On August 14, 2019, the circuit court held a hearing on Shrove's petition. At the hearing, the parties reiterated the arguments raised in their respective motions. After the hearing, the circuit court issued an order granting the State's motion to dismiss. In its order, the circuit court found that Tennyson applied retroactively to Shrove's case (C. 182-85) but concluded that Shrove's claim was nonjurisdictional and thus precluded under Rule 32.2(a)(5), Ala. R. Crim. P., successive under Rule 32.2(b), Ala. R. Crim. P., and time-barred under Rule 32.2(c), Ala. R. Crim. P. (C. 185-86). This appeal follows.

Standard of Review

" ‘ "The standard of review on appeal in a postconviction proceeding is whether the [circuit court] abused [its] discretion when [it] denied the petition. Ex parte Heaton, 542 So. 2d 931 (Ala. 1989)." ’ Strickland v. State, 771 So. 2d 1123, 1125 (Ala. Crim. App. 1999) (quoting Elliott v. State, 601 So. 2d 1118, 1119 (Ala. Crim. App. 1992) ). However, ‘when the facts are undisputed and an appellate court is presented with pure questions of law, that court's review in a Rule 32 proceeding is de novo.’

Ex parte White, 792 So. 2d 1097, 1098 (Ala. 2001). In either instance, this Court may affirm the judgment of the circuit court for any reason, even if not for the reason stated by the circuit court. See Reed v. State, 748 So. 2d 231 (Ala. Crim. App. 1999) (‘If the circuit court is correct for any reason, even though it may not be the stated reason, we will not reverse its denial of the petition.’)."

Acra v.

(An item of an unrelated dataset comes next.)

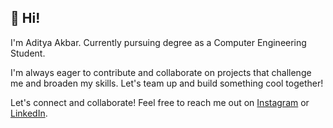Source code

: ## 👋 Hi! 

I'm Aditya Akbar. Currently pursuing degree as a Computer Engineering Student.

I'm always eager to contribute and collaborate on projects that challenge me and broaden my skills. Let's team up and build something cool together!

Let's connect and collaborate! Feel free to reach me out on [Instagram](www.instagram.com/adit.akbarr/) or [LinkedIn](https://www.linkedin.com/in/aditakbars/).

State, 105 So. 3d 460, 464 (Ala. Crim. App. 2012) (footnote omitted).

Discussion

On appeal, Shrove argues that the circuit court erred when it denied his Rule 32 petition, and he reiterates the arguments that he raised in the circuit court, including his argument that his claim is "jurisdictional" and that Tennyson applies retroactively to his case. The State, on the other hand, argues that Shrove's claim is "nonjurisdictional" and that it was properly dismissed because it was "untimely, successive, ... precluded[,] and meritless." (State's brief, pp. 2-3.) The State recognizes our decision in Tennyson, but it argues that Tennyson "is distinguishable" from Shrove's case because "Tennyson was convicted after a jury trial" and "Shrove pleaded guilty." (State's brief, p. 5.)

At the outset, we note that both Shrove and the State argue over whether Shrove's claim should be categorized as "jurisdictional" or "nonjurisdictional"--as those words are used in the context of a Rule 32 proceeding. But if Tennyson applies retroactively to cases on collateral review, whether Shrove's claim is jurisdictional or nonjurisdictional is of no consequence. This Court explained as much in Acra v. State, 105 So. 3d 460 (Ala. Crim. App. 2012).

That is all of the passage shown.